TASK DETAILS:
Repeat the whole listing exactly, leaving nothing out.

(PROVIDED RECORDS)

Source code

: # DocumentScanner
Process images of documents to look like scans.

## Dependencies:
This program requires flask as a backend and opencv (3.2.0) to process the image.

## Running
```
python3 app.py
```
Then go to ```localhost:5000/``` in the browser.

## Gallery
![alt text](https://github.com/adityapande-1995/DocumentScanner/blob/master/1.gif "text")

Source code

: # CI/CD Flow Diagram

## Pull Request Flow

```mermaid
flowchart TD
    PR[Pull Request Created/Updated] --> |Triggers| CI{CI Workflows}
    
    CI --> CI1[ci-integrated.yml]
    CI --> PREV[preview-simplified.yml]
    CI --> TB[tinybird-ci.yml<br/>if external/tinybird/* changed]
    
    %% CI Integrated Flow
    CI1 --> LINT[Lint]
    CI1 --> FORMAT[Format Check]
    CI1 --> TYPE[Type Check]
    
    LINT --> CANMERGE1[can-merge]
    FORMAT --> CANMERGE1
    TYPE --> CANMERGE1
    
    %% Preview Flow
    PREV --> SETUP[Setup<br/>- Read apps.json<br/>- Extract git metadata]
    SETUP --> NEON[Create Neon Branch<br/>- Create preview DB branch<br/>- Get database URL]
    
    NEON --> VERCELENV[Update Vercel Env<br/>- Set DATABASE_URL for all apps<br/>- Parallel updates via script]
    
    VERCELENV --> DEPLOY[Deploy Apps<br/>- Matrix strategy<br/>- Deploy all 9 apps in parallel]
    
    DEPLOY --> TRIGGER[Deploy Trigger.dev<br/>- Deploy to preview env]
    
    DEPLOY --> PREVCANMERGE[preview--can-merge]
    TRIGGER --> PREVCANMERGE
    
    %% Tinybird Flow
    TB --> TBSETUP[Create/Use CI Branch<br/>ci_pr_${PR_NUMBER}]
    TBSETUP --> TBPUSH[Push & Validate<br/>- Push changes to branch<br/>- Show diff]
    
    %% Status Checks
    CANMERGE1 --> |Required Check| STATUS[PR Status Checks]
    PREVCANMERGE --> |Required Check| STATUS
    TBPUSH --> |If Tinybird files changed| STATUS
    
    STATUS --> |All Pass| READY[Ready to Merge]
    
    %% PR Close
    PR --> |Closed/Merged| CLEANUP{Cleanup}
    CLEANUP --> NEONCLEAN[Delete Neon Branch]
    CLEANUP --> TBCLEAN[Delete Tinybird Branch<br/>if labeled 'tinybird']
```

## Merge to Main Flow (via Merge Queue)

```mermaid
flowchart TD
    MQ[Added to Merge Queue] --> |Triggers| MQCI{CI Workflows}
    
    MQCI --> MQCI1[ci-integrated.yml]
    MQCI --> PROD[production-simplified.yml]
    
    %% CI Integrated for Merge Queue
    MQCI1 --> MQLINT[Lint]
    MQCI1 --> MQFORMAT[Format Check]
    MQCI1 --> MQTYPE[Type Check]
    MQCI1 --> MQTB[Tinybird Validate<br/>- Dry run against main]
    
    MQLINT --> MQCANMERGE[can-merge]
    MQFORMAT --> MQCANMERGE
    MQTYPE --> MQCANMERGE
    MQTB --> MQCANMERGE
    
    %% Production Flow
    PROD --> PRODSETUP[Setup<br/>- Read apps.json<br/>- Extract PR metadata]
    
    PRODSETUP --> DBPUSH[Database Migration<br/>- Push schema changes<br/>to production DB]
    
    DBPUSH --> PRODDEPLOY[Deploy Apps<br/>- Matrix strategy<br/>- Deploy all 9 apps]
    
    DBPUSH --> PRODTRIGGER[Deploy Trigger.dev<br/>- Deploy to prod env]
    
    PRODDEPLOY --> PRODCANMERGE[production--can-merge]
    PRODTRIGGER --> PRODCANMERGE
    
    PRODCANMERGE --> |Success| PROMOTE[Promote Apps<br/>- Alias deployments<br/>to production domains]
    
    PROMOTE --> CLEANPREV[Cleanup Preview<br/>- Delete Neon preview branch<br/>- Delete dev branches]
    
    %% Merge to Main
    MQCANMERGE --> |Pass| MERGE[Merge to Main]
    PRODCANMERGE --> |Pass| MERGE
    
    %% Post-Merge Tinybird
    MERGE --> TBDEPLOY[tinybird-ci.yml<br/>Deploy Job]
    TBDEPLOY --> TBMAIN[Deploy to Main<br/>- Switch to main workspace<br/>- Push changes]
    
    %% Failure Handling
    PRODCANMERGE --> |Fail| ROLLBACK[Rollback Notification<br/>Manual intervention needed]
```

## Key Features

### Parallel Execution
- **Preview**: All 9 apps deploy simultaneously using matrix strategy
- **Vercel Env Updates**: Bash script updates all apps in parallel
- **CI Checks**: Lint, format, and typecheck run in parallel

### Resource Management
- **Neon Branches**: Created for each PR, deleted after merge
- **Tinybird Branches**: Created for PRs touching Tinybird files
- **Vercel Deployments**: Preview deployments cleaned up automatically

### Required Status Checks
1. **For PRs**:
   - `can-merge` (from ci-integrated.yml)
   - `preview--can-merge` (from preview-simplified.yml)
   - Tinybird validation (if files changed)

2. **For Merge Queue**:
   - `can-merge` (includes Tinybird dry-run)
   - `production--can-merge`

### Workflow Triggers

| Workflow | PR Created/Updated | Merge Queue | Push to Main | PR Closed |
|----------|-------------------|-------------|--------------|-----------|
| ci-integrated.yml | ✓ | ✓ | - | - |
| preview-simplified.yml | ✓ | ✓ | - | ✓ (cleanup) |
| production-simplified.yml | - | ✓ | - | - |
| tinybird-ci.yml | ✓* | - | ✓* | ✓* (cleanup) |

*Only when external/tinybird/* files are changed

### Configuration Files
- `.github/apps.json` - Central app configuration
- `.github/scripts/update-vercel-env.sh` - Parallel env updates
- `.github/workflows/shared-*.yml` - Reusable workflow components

(End PROVIDED RECORDS)

ANSWER BOX:
Source code

: # DocumentScanner
Process images of documents to look like scans.

## Dependencies:
This program requires flask as a backend and opencv (3.2.0) to process the image.

## Running
```
python3 app.py
```
Then go to ```localhost:5000/``` in the browser.

## Gallery
![alt text](https://github.com/adityapande-1995/DocumentScanner/blob/master/1.gif "text")

Source code

: # CI/CD Flow Diagram

## Pull Request Flow

```mermaid
flowchart TD
    PR[Pull Request Created/Updated] --> |Triggers| CI{CI Workflows}
    
    CI --> CI1[ci-integrated.yml]
    CI --> PREV[preview-simplified.yml]
    CI --> TB[tinybird-ci.yml<br/>if external/tinybird/* changed]
    
    %% CI Integrated Flow
    CI1 --> LINT[Lint]
    CI1 --> FORMAT[Format Check]
    CI1 --> TYPE[Type Check]
    
    LINT --> CANMERGE1[can-merge]
    FORMAT --> CANMERGE1
    TYPE --> CANMERGE1
    
    %% Preview Flow
    PREV --> SETUP[Setup<br/>- Read apps.json<br/>- Extract git metadata]
    SETUP --> NEON[Create Neon Branch<br/>- Create preview DB branch<br/>- Get database URL]
    
    NEON --> VERCELENV[Update Vercel Env<br/>- Set DATABASE_URL for all apps<br/>- Parallel updates via script]
    
    VERCELENV --> DEPLOY[Deploy Apps<br/>- Matrix strategy<br/>- Deploy all 9 apps in parallel]
    
    DEPLOY --> TRIGGER[Deploy Trigger.dev<br/>- Deploy to preview env]
    
    DEPLOY --> PREVCANMERGE[preview--can-merge]
    TRIGGER --> PREVCANMERGE
    
    %% Tinybird Flow
    TB --> TBSETUP[Create/Use CI Branch<br/>ci_pr_${PR_NUMBER}]
    TBSETUP --> TBPUSH[Push & Validate<br/>- Push changes to branch<br/>- Show diff]
    
    %% Status Checks
    CANMERGE1 --> |Required Check| STATUS[PR Status Checks]
    PREVCANMERGE --> |Required Check| STATUS
    TBPUSH --> |If Tinybird files changed| STATUS
    
    STATUS --> |All Pass| READY[Ready to Merge]
    
    %% PR Close
    PR --> |Closed/Merged| CLEANUP{Cleanup}
    CLEANUP --> NEONCLEAN[Delete Neon Branch]
    CLEANUP --> TBCLEAN[Delete Tinybird Branch<br/>if labeled 'tinybird']
```

## Merge to Main Flow (via Merge Queue)

```mermaid
flowchart TD
    MQ[Added to Merge Queue] --> |Triggers| MQCI{CI Workflows}
    
    MQCI --> MQCI1[ci-integrated.yml]
    MQCI --> PROD[production-simplified.yml]
    
    %% CI Integrated for Merge Queue
    MQCI1 --> MQLINT[Lint]
    MQCI1 --> MQFORMAT[Format Check]
    MQCI1 --> MQTYPE[Type Check]
    MQCI1 --> MQTB[Tinybird Validate<br/>- Dry run against main]
    
    MQLINT --> MQCANMERGE[can-merge]
    MQFORMAT --> MQCANMERGE
    MQTYPE --> MQCANMERGE
    MQTB --> MQCANMERGE
    
    %% Production Flow
    PROD --> PRODSETUP[Setup<br/>- Read apps.json<br/>- Extract PR metadata]
    
    PRODSETUP --> DBPUSH[Database Migration<br/>- Push schema changes<br/>to production DB]
    
    DBPUSH --> PRODDEPLOY[Deploy Apps<br/>- Matrix strategy<br/>- Deploy all 9 apps]
    
    DBPUSH --> PRODTRIGGER[Deploy Trigger.dev<br/>- Deploy to prod env]
    
    PRODDEPLOY --> PRODCANMERGE[production--can-merge]
    PRODTRIGGER --> PRODCANMERGE
    
    PRODCANMERGE --> |Success| PROMOTE[Promote Apps<br/>- Alias deployments<br/>to production domains]
    
    PROMOTE --> CLEANPREV[Cleanup Preview<br/>- Delete Neon preview branch<br/>- Delete dev branches]
    
    %% Merge to Main
    MQCANMERGE --> |Pass| MERGE[Merge to Main]
    PRODCANMERGE --> |Pass| MERGE
    
    %% Post-Merge Tinybird
    MERGE --> TBDEPLOY[tinybird-ci.yml<br/>Deploy Job]
    TBDEPLOY --> TBMAIN[Deploy to Main<br/>- Switch to main workspace<br/>- Push changes]
    
    %% Failure Handling
    PRODCANMERGE --> |Fail| ROLLBACK[Rollback Notification<br/>Manual intervention needed]
```

## Key Features

### Parallel Execution
- **Preview**: All 9 apps deploy simultaneously using matrix strategy
- **Vercel Env Updates**: Bash script updates all apps in parallel
- **CI Checks**: Lint, format, and typecheck run in parallel

### Resource Management
- **Neon Branches**: Created for each PR, deleted after merge
- **Tinybird Branches**: Created for PRs touching Tinybird files
- **Vercel Deployments**: Preview deployments cleaned up automatically

### Required Status Checks
1. **For PRs**:
   - `can-merge` (from ci-integrated.yml)
   - `preview--can-merge` (from preview-simplified.yml)
   - Tinybird validation (if files changed)

2. **For Merge Queue**:
   - `can-merge` (includes Tinybird dry-run)
   - `production--can-merge`

### Workflow Triggers

| Workflow | PR Created/Updated | Merge Queue | Push to Main | PR Closed |
|----------|-------------------|-------------|--------------|-----------|
| ci-integrated.yml | ✓ | ✓ | - | - |
| preview-simplified.yml | ✓ | ✓ | - | ✓ (cleanup) |
| production-simplified.yml | - | ✓ | - | - |
| tinybird-ci.yml | ✓* | - | ✓* | ✓* (cleanup) |

*Only when external/tinybird/* files are changed

### Configuration Files
- `.github/apps.json` - Central app configuration
- `.github/scripts/update-vercel-env.sh` - Parallel env updates
- `.github/workflows/shared-*.yml` - Reusable workflow components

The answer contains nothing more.